Retype the listing exactly; omit pictures.
* * * *
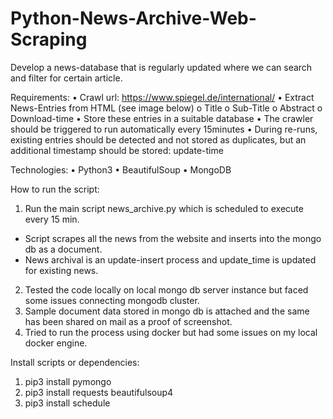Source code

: # Python-News-Archive-Web-Scraping

Develop a news-database that is regularly updated where we can search and filter for certain
article.

Requirements:
• Crawl url: https://www.spiegel.de/international/
• Extract News-Entries from HTML (see image below)
o Title
o Sub-Title
o Abstract
o Download-time
• Store these entries in a suitable database
• The crawler should be triggered to run automatically every 15minutes
• During re-runs, existing entries should be detected and not stored as duplicates, but an additional
timestamp should be stored: update-time

Technologies:
• Python3
• BeautifulSoup
• MongoDB

How to run the script:
1. Run the main script news_archive.py which is scheduled to execute every 15 min.
  - Script scrapes all the news from the website and inserts into the mongo db as a document.
  - News archival is an update-insert process and update_time is updated for existing news.
2. Tested the code locally on local mongo db server instance but faced some issues connecting mongodb cluster.
3. Sample document data stored in mongo db is attached and the same has been shared on mail as a proof of screenshot.
4. Tried to run the process using docker but had some issues on my local docker engine.

Install scripts or dependencies:
1. pip3 install pymongo
2. pip3 install requests beautifulsoup4
3. pip3 install schedule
* * * *
■ **Reply**:
Source code

: # Python-News-Archive-Web-Scraping

Develop a news-database that is regularly updated where we can search and filter for certain
article.

Requirements:
• Crawl url: https://www.spiegel.de/international/
• Extract News-Entries from HTML (see image below)
o Title
o Sub-Title
o Abstract
o Download-time
• Store these entries in a suitable database
• The crawler should be triggered to run automatically every 15minutes
• During re-runs, existing entries should be detected and not stored as duplicates, but an additional
timestamp should be stored: update-time

Technologies:
• Python3
• BeautifulSoup
• MongoDB

How to run the script:
1. Run the main script news_archive.py which is scheduled to execute every 15 min.
  - Script scrapes all the news from the website and inserts into the mongo db as a document.
  - News archival is an update-insert process and update_time is updated for existing news.
2. Tested the code locally on local mongo db server instance but faced some issues connecting mongodb cluster.
3. Sample document data stored in mongo db is attached and the same has been shared on mail as a proof of screenshot.
4. Tried to run the process using docker but had some issues on my local docker engine.

Install scripts or dependencies:
1. pip3 install pymongo
2. pip3 install requests beautifulsoup4
3. pip3 install schedule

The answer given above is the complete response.